Riley glommed onto me after that like the grade A sissy he is. Every time Mom yells, he sticks closer than a blackberry stain. Once he even climbed in the top bunk with me while I slept. I woke in the middle of the night to find half my pyjama top clenched between his fists. Snuggling my shirt like a friggin’ teddy bear.

Mom’s cup still sits along the fence line; she has a pretty good arm.

We live on a big chunk of land in a woody development called The Acreage, twenty minutes from town. Dad doesn’t care one way or the other, but Mom likes having a big lot.
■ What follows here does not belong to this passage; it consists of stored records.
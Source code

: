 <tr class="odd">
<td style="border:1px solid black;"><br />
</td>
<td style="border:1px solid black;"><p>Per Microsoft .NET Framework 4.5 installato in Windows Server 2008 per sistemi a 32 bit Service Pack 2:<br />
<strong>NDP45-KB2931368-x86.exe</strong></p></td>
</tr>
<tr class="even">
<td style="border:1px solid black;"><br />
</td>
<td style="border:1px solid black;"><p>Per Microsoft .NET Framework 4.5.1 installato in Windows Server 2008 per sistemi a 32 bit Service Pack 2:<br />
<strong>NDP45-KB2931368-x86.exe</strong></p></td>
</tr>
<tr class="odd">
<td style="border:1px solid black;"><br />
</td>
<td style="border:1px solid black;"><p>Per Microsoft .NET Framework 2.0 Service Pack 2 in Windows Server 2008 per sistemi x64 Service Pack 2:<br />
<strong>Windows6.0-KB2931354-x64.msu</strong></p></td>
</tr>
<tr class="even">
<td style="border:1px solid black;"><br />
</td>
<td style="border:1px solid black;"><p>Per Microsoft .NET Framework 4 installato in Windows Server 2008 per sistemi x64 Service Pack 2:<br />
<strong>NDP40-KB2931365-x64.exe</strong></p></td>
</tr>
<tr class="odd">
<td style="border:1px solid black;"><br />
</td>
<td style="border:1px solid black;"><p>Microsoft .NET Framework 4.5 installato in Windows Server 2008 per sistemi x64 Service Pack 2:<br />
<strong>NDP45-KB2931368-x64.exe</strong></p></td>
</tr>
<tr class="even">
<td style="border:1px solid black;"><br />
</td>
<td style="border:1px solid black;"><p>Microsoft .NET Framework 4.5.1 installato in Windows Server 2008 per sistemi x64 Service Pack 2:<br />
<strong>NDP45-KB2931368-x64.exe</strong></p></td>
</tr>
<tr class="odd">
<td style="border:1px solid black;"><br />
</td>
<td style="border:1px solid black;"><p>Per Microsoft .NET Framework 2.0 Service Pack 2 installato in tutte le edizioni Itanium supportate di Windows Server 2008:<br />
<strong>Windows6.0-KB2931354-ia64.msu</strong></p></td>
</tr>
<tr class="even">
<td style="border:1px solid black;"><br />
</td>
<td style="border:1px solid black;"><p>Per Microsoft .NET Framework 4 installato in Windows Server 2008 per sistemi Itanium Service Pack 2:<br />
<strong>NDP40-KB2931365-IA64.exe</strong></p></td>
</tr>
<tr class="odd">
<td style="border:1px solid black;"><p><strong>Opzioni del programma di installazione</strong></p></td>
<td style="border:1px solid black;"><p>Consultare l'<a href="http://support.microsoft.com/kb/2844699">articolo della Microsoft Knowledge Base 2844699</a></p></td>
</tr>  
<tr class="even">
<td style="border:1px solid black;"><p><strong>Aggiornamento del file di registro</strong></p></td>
She’s at the kitchen window right now, hands digging deep into the sink. There’s a tea towel around her neck which makes her look like a six o’clock TV boxer. A hot day like this gives her a boxer’s temperament too, so I’m glad to be outside.
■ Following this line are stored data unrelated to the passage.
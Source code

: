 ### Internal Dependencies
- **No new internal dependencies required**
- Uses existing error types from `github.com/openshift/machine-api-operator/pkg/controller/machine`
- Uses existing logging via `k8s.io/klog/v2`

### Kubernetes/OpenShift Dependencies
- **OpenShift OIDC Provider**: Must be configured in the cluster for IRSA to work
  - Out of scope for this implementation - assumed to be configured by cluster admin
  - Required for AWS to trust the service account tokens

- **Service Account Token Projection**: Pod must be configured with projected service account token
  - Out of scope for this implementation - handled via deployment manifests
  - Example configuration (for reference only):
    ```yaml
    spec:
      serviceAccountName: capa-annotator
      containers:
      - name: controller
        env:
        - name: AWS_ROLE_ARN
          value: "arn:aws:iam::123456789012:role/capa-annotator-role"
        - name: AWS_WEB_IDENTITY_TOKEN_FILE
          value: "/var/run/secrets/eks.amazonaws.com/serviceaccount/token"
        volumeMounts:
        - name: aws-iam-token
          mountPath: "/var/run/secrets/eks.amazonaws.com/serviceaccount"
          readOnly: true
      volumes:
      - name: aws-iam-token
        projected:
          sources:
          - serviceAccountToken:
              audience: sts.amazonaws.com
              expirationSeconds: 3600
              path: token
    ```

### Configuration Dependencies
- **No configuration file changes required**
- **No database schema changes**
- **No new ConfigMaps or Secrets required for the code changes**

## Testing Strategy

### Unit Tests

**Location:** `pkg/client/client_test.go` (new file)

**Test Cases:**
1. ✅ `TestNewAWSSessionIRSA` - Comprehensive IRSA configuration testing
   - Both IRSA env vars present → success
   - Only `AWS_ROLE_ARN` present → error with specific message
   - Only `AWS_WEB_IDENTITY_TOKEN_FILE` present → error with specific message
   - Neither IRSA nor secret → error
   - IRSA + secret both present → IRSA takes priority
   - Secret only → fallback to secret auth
Dad comes through the back door with his briefcase and a box of books to sell. He stands there sweating in his brown suit like he’s dressed for church. I picture him dragging his samples and order forms from house to house. People shaking their heads, holding their arms up, showing him the palms of their hands. Mom says he should be more aggressive, jam a foot right in the door. I look down at Dad’s shoes—they’re gleaming in the sunshine.

“You boys heed your mother, okay? She’s… I’ll be back later.” He takes a step towards Riley, then turns and picks up Mom’s coffee mug. He twists it in the sun for a long time, puts it in the box and walks around the house. I hear the car exhaust fluttering and spitting as he creeps away down the drive.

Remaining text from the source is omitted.